In the records below, the lines from the one with "- High-performance web APIs" through the last are to be printed exactly, and nothing else.

_SUPPLIED MATERIAL_
# # #
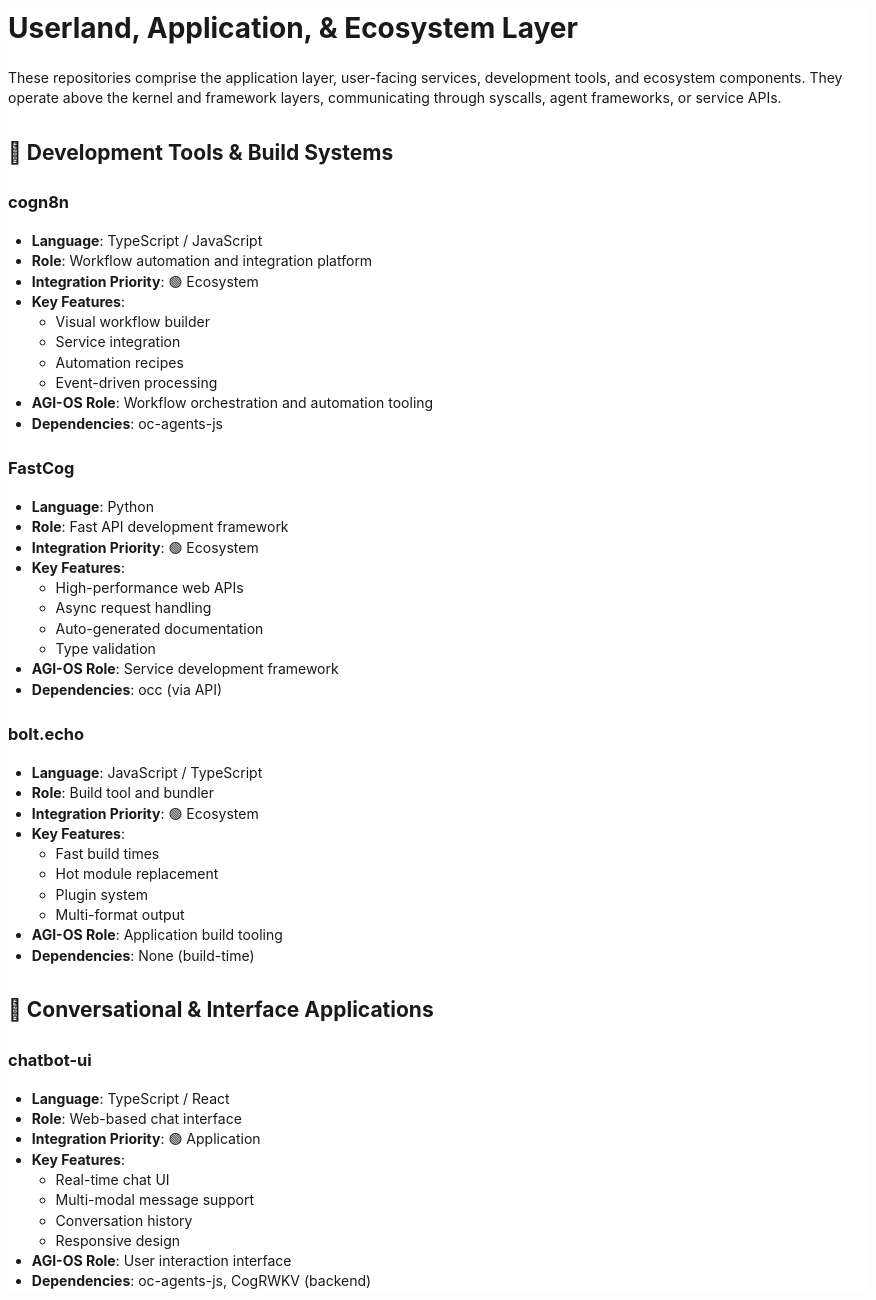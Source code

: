 # Userland, Application, & Ecosystem Layer

These repositories comprise the application layer, user-facing services, development tools, and ecosystem components. They operate above the kernel and framework layers, communicating through syscalls, agent frameworks, or service APIs.

## 🔧 Development Tools & Build Systems

### cogn8n
- **Language**: TypeScript / JavaScript
- **Role**: Workflow automation and integration platform
- **Integration Priority**: 🟢 Ecosystem
- **Key Features**:
  - Visual workflow builder
  - Service integration
  - Automation recipes
  - Event-driven processing
- **AGI-OS Role**: Workflow orchestration and automation tooling
- **Dependencies**: oc-agents-js

### FastCog
- **Language**: Python
- **Role**: Fast API development framework
- **Integration Priority**: 🟢 Ecosystem
- **Key Features**:
  - High-performance web APIs
  - Async request handling
  - Auto-generated documentation
  - Type validation
- **AGI-OS Role**: Service development framework
- **Dependencies**: occ (via API)

### bolt.echo
- **Language**: JavaScript / TypeScript
- **Role**: Build tool and bundler
- **Integration Priority**: 🟢 Ecosystem
- **Key Features**:
  - Fast build times
  - Hot module replacement
  - Plugin system
  - Multi-format output
- **AGI-OS Role**: Application build tooling
- **Dependencies**: None (build-time)

## 💬 Conversational & Interface Applications

### chatbot-ui
- **Language**: TypeScript / React
- **Role**: Web-based chat interface
- **Integration Priority**: 🟢 Application
- **Key Features**:
  - Real-time chat UI
  - Multi-modal message support
  - Conversation history
  - Responsive design
- **AGI-OS Role**: User interaction interface
- **Dependencies**: oc-agents-js, CogRWKV (backend)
# # #
_ANSWER FOR THE TASK_
  - High-performance web APIs
  - Async request handling
  - Auto-generated documentation
  - Type validation
- **AGI-OS Role**: Service development framework
- **Dependencies**: occ (via API)

### bolt.echo
- **Language**: JavaScript / TypeScript
- **Role**: Build tool and bundler
- **Integration Priority**: 🟢 Ecosystem
- **Key Features**:
  - Fast build times
  - Hot module replacement
  - Plugin system
  - Multi-format output
- **AGI-OS Role**: Application build tooling
- **Dependencies**: None (build-time)

## 💬 Conversational & Interface Applications

### chatbot-ui
- **Language**: TypeScript / React
- **Role**: Web-based chat interface
- **Integration Priority**: 🟢 Application
- **Key Features**:
  - Real-time chat UI
  - Multi-modal message support
  - Conversation history
  - Responsive design
- **AGI-OS Role**: User interaction interface
- **Dependencies**: oc-agents-js, CogRWKV (backend)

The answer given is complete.